● **Assignment**: Starting at the top of the records, output every line through the one that contains "我说的组合配置就是置顶的，有", keeping each exactly as it appears.

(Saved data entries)
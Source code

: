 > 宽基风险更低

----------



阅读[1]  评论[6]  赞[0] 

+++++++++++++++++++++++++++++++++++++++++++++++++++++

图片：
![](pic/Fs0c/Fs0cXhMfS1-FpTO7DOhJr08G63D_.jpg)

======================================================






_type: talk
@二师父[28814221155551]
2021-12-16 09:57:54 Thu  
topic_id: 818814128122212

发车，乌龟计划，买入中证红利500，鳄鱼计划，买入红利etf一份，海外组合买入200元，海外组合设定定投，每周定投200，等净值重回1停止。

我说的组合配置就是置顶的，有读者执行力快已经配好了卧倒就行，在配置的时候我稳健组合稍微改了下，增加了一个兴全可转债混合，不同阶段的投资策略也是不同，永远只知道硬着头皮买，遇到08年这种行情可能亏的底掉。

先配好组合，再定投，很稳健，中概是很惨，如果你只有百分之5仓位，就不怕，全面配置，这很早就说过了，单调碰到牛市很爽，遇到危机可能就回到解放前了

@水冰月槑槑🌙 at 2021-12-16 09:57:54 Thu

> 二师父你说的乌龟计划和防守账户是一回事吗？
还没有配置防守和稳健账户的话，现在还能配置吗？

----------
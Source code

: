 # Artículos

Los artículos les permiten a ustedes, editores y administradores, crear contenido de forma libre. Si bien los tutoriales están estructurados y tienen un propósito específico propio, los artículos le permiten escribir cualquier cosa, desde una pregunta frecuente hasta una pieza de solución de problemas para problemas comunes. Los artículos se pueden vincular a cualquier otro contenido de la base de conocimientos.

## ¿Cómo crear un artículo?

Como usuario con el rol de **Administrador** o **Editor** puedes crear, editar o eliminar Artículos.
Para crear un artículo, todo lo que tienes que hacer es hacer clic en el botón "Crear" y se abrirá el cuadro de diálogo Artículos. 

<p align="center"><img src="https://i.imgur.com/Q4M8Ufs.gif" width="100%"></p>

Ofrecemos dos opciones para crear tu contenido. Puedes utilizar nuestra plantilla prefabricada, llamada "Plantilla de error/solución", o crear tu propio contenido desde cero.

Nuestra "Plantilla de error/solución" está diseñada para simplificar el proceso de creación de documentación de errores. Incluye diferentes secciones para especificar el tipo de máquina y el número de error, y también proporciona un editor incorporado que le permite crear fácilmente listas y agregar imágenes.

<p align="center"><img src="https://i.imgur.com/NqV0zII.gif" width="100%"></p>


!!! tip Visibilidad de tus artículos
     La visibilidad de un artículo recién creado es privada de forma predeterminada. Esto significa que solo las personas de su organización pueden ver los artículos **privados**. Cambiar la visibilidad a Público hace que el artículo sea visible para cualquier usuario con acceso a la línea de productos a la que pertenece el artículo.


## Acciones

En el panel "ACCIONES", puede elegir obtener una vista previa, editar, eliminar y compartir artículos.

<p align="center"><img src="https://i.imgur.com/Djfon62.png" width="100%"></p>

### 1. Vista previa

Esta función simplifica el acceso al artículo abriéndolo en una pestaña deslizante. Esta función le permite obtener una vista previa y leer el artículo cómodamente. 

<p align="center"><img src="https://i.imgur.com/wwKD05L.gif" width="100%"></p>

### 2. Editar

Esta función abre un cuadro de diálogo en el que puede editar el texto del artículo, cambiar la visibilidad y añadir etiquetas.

● **Written response**:
Source code

: > 宽基风险更低

----------



阅读[1]  评论[6]  赞[0] 

+++++++++++++++++++++++++++++++++++++++++++++++++++++

图片：
![](pic/Fs0c/Fs0cXhMfS1-FpTO7DOhJr08G63D_.jpg)

======================================================






_type: talk
@二师父[28814221155551]
2021-12-16 09:57:54 Thu  
topic_id: 818814128122212

发车，乌龟计划，买入中证红利500，鳄鱼计划，买入红利etf一份，海外组合买入200元，海外组合设定定投，每周定投200，等净值重回1停止。

我说的组合配置就是置顶的，有读者执行力快已经配好了卧倒就行，在配置的时候我稳健组合稍微改了下，增加了一个兴全可转债混合，不同阶段的投资策略也是不同，永远只知道硬着头皮买，遇到08年这种行情可能亏的底掉。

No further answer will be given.